Foi neste contexto que o papa Gregório I decidiu enviar uma missão, geralmente chamada de "missão gregoriana", para converter os anglo-saxões ao cristianismo em 595[12][13]. O Reino de Kent era então governado pelo rei Etelberto (Æthelberht), que se casara antes de 588 (ou antes de 560[14]) com uma princesa cristã chamada Berta[15]. Ela era filha de Cariberto I, um dos reis merovíngios dos francos. Como uma condição para o casamento, ela levou consigo um bispo chamado Leotardo para Kent[16]. Juntos em Cantuária, eles restauraram uma igreja dos tempos romanos[17] - possivelmente a atual Igreja de São Martinho. Etelberto era um pagão nesta época, mas permitiu à esposa a liberdade de culto. Um biógrafo de Berta afirma que, sob a influência dela, Etelberto pediu ao papa Gregório que enviasse os missionários[16]. O historiador Ian Wood acrescenta que a iniciativa partiu também da corte de Kent além da própria rainha[18], enquanto que outros historiadores acreditam que Gregório teve a iniciativa, embora suas razões permaneçam pouco claras. Beda, um monge do século VIII que escreveu a história da Igreja da Inglaterra, relata uma famosa história na qual Gregório teria visto escravos anglo-saxões de cabelos claros num mercado romano e se decidiu converter este povo [a][19]. Temas de ordem mais prática, como a aquisição de novas províncias que reconheceriam a primazia papal e o desejo de influenciar o poder emergente do Reino de Kent sob Etelberto, provavelmente tiveram parte na decisão[17]. A missão pode ter sido também uma derivação dos esforços missionários contra os lombardos[20].

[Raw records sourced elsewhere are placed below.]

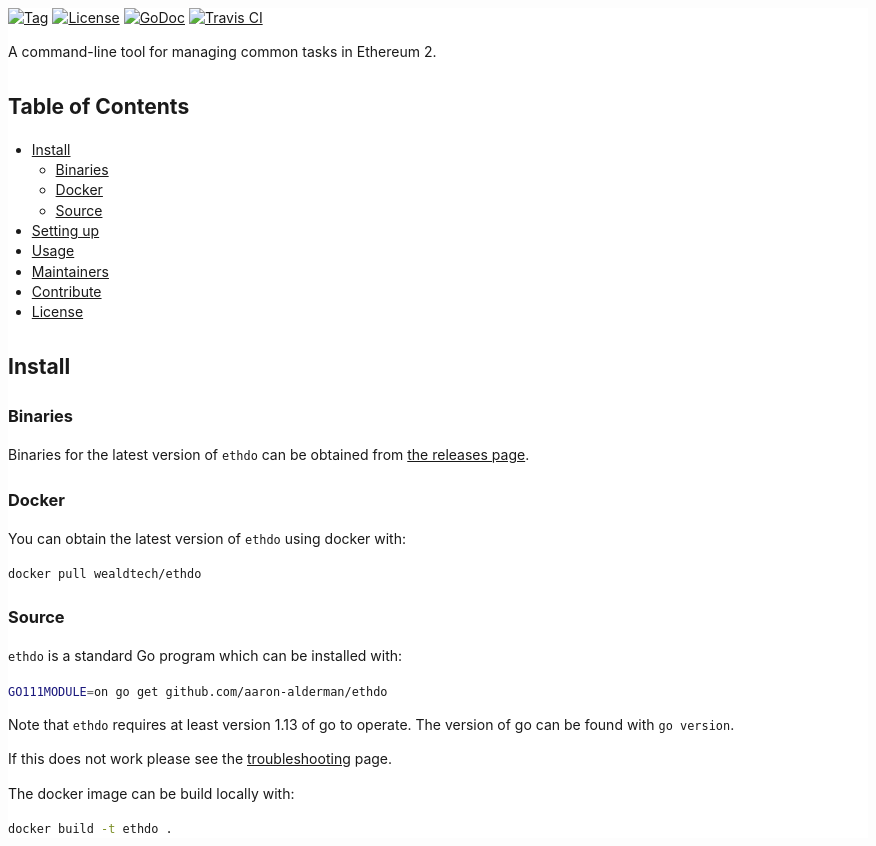 [![Tag](https://img.shields.io/github/tag/wealdtech/ethdo.svg)](https://github.com/aaron-alderman/ethdo/releases/)
[![License](https://img.shields.io/github/license/wealdtech/ethdo.svg)](LICENSE)
[![GoDoc](https://godoc.org/github.com/aaron-alderman/ethdo?status.svg)](https://godoc.org/github.com/aaron-alderman/ethdo)
[![Travis CI](https://img.shields.io/travis/wealdtech/ethdo.svg)](https://travis-ci.org/wealdtech/ethdo)

A command-line tool for managing common tasks in Ethereum 2.

## Table of Contents

- [Install](#install)
  - [Binaries](#binaries)
  - [Docker](#docker)
  - [Source](#source)
- [Setting up](#setting-up)
- [Usage](#usage)
- [Maintainers](#maintainers)
- [Contribute](#contribute)
- [License](#license)

## Install

### Binaries

Binaries for the latest version of `ethdo` can be obtained from [the releases page](https://github.com/aaron-alderman/ethdo/releases).

### Docker

You can obtain the latest version of `ethdo` using docker with:

```
docker pull wealdtech/ethdo
```

### Source
`ethdo` is a standard Go program which can be installed with:

```sh
GO111MODULE=on go get github.com/aaron-alderman/ethdo
```

Note that `ethdo` requires at least version 1.13 of go to operate.  The version of go can be found with `go version`.

If this does not work please see the [troubleshooting](https://github.com/aaron-alderman/ethdo/blob/master/docs/troubleshooting.md) page.

The docker image can be build locally with:

```sh
docker build -t ethdo .
```
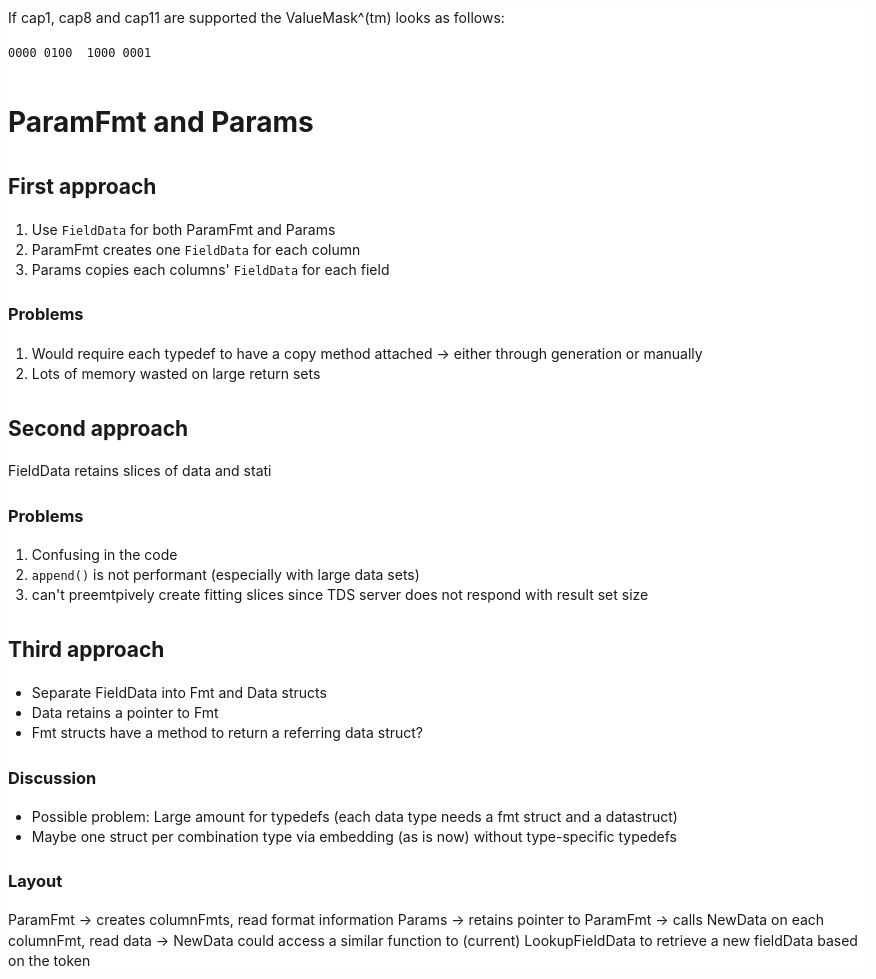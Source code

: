 If cap1, cap8 and cap11 are supported the ValueMask^(tm) looks as
follows:

```
0000 0100  1000 0001
```

# ParamFmt and Params

## First approach

1. Use `FieldData` for both ParamFmt and Params
2. ParamFmt creates one `FieldData` for each column
3. Params copies each columns' `FieldData` for each field

### Problems

1. Would require each typedef to have a copy method attached
    -> either through generation or manually
2. Lots of memory wasted on large return sets

## Second approach

FieldData retains slices of data and stati

### Problems

1. Confusing in the code
2. `append()` is not performant (especially with large data sets)
3. can't preemtpively create fitting slices since TDS server does not
   respond with result set size

## Third approach

- Separate FieldData into Fmt and Data structs
- Data retains a pointer to Fmt
- Fmt structs have a method to return a referring data struct?

### Discussion

- Possible problem: Large amount for typedefs (each data type needs a fmt struct and
   a datastruct)
- Maybe one struct per combination type via embedding (as is now)
  without type-specific typedefs

### Layout

ParamFmt
    -> creates columnFmts, read format information
Params
    -> retains pointer to ParamFmt
    -> calls NewData on each columnFmt, read data
        -> NewData could access a similar function to (current) LookupFieldData to retrieve a new fieldData based on the token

Além da liberdade de culto concedida à esposa por Etelberto, a escolha de Kent foi provavelmente influenciada por uma série de outros fatores. Kent era o poder dominante no sudeste britânico e, desde a queda do rei Ceawlin de Wessex em 592, Etelberto era o principal líder anglo-saxônico; Beda afirma que ele tinha o imperium (poder senhorial - suserania) ao sul do Humber. O comércio entre os francos e o reino de Etelberto já estava bem consolidado e a barreira linguística entre as duas regiões era, aparentemente, um obstáculo menor, pois intérpretes da missão eram de origem franca. Por fim, a proximidade de Kent em relação aos francos possibilitou o apoio dos cristãos da região[21]. Há alguma evidência, incluindo as cartas de Gregório aos reis francos solicitando apoio para a missão, de que os francos acreditavam ter direitos de suserania sobre alguns dos reinos meridionais britânicos nesta época. A presença de um bispo franco também daria apoio a estas reivindicações se tivesse havido a suspeita de que Leotardo estivesse agindo em nome da Igreja dos francos e não meramente como um conselheiro espiritual da rainha. A influência franca não era meramente política, pois achados arquelógicos confirmam uma influência cultural também[22].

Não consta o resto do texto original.